Dans ce poste, il joue­ra un rôle déter­mi­nant dans le lan­ce­ment du pro­gramme A320 qui connaî­tra un suc­cès com­mer­cial extra­or­di­naire. Il y condui­ra, aux côtés des dif­fé­rents ministres des Trans­ports, les négo­cia­tions à Bruxelles et Luxem­bourg qui ont abou­ti en 1987 à la pre­mière étape de libé­ra­li­sa­tion du trans­port aérien européen.

Priorité à la sécurité aérienne

Comme direc­teur géné­ral de l’aviation civile, Daniel Tenen­baum fai­sait de la sécu­ri­té du trans­port aérien sa pré­oc­cu­pa­tion majeure.

Ain­si, le 1er sep­tembre 1983, un avion de ligne coréen éga­ré au-des­sus de la Sibé­rie fut abat­tu sans som­ma­tion par la chasse sovié­tique sur un soup­çon d’espionnage. L’émotion mon­diale sus­ci­tée par la mort des 269 occu­pants de l’avion condui­sit l’Organisation de l’aviation inter­na­tio­nale à vou­loir inter­dire le recours à la force des États vis-à-vis des avions civils.
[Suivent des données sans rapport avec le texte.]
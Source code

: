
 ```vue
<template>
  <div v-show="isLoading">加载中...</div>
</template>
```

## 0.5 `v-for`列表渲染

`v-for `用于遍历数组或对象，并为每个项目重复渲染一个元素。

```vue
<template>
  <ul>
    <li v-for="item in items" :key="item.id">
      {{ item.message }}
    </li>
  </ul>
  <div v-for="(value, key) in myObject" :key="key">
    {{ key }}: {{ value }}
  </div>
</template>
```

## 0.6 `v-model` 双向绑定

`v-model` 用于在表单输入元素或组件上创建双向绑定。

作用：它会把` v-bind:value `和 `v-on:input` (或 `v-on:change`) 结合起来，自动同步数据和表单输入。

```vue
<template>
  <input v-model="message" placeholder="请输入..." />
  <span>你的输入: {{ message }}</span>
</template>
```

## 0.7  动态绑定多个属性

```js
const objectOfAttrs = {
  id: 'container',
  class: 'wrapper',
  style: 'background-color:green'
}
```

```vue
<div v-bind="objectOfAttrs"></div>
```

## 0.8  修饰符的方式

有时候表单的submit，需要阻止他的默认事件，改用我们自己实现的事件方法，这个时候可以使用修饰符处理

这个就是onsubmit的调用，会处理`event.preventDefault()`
La modi­fi­ca­tion de la conven­tion inter­na­tio­nale cor­res­pon­dante, pro­po­sée par la France à l’initiative de Daniel Tenen­baum, fut adop­tée à l’unanimité.
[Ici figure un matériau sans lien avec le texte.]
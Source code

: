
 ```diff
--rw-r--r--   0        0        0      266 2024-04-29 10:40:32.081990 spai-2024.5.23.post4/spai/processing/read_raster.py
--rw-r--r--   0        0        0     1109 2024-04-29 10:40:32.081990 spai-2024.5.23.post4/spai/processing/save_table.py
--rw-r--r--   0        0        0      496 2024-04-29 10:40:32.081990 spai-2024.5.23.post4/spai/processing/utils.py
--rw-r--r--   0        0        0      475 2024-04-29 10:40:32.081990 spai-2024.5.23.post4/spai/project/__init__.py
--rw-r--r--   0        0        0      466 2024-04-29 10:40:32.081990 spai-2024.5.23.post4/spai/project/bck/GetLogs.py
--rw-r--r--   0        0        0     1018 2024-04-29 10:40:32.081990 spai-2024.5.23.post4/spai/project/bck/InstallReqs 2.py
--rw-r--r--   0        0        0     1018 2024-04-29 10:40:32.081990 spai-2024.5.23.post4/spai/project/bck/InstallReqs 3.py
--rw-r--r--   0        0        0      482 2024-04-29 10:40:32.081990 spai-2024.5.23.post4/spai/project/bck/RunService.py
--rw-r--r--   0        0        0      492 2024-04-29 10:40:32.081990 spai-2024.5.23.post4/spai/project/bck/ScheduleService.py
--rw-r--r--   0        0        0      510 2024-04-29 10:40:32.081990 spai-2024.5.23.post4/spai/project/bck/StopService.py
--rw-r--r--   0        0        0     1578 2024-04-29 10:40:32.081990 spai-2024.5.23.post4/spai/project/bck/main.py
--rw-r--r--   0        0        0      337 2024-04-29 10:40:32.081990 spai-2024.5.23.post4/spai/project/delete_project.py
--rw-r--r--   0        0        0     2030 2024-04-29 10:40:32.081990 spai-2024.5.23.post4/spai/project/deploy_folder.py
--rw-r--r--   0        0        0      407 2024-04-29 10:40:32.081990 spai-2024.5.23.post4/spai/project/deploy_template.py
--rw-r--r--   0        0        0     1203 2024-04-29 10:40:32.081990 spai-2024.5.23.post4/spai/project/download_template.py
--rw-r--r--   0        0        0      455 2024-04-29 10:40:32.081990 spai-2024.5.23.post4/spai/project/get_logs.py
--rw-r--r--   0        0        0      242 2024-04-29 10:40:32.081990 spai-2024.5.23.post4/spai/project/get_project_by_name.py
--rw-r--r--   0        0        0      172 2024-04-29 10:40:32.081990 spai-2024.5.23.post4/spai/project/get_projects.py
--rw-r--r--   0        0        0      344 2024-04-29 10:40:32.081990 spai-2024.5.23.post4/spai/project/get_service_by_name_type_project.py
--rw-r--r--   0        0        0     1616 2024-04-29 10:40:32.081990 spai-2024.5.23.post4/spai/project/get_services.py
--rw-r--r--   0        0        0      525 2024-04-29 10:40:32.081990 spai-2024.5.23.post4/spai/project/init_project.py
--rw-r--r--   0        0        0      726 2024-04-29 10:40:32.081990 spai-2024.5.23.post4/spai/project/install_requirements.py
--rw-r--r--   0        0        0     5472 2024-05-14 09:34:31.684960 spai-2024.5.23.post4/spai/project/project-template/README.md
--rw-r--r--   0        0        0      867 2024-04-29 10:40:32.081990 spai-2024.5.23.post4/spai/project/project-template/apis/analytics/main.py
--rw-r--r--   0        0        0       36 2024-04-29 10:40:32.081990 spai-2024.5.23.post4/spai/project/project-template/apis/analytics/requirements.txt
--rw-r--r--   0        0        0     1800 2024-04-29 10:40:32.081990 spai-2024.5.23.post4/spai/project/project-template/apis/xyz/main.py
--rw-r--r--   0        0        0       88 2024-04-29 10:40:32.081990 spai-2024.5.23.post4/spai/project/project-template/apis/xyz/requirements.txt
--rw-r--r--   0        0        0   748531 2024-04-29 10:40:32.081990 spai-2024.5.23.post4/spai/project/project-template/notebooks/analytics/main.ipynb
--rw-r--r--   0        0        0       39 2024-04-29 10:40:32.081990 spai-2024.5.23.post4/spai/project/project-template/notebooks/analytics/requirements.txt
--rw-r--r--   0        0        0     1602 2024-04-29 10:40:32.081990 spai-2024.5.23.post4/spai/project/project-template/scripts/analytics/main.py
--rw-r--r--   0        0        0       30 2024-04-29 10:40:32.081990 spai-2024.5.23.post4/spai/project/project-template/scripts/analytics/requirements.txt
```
Le 26 juin 1988, un A320 d’Air France s’écrasa sur l’aérodrome d’Habsheim, à la suite d’une manœuvre irres­pon­sable de l’équipage. L’avion venant d’être mis en ser­vice, il était essen­tiel de s’assurer qu’il ne pré­sen­tait pas de défaut met­tant en cause sa sécu­ri­té. Daniel Tenen­baum trans­por­ta les enre­gis­treurs de vol vers la région pari­sienne afin d’y être décryp­tés, à la demande du pro­cu­reur char­gé de l’enquête. Les défen­seurs des pilotes l’accusèrent de les avoir fait tra­fi­quer afin de sau­ve­gar­der les inté­rêts d’Airbus. Daniel Tenen­baum obtint leur condam­na­tion pour dif­fa­ma­tion, mais cette accu­sa­tion le mar­qua profondément.

Des pistes aux autoroutes

Il quit­ta la DGAC en 1990 pour prendre la pré­si­dence de la Sanef où il fera encore preuve de ses qua­li­tés d’innovation, en met­tant en place le télé­péage et la modu­la­tion des tarifs et des vitesses en période de pointe.

En 1993, il quit­ta son poste à la suite d’un acci­dent vas­cu­laire céré­bral et pour­sui­vit néan­moins une acti­vi­té pro­fes­sion­nelle adap­tée à son han­di­cap au sein de la DGAC.

Jusqu’à son décès, il sera l’objet des soins dévoués et atten­tifs de son épouse Fran­çoise et de sa famille.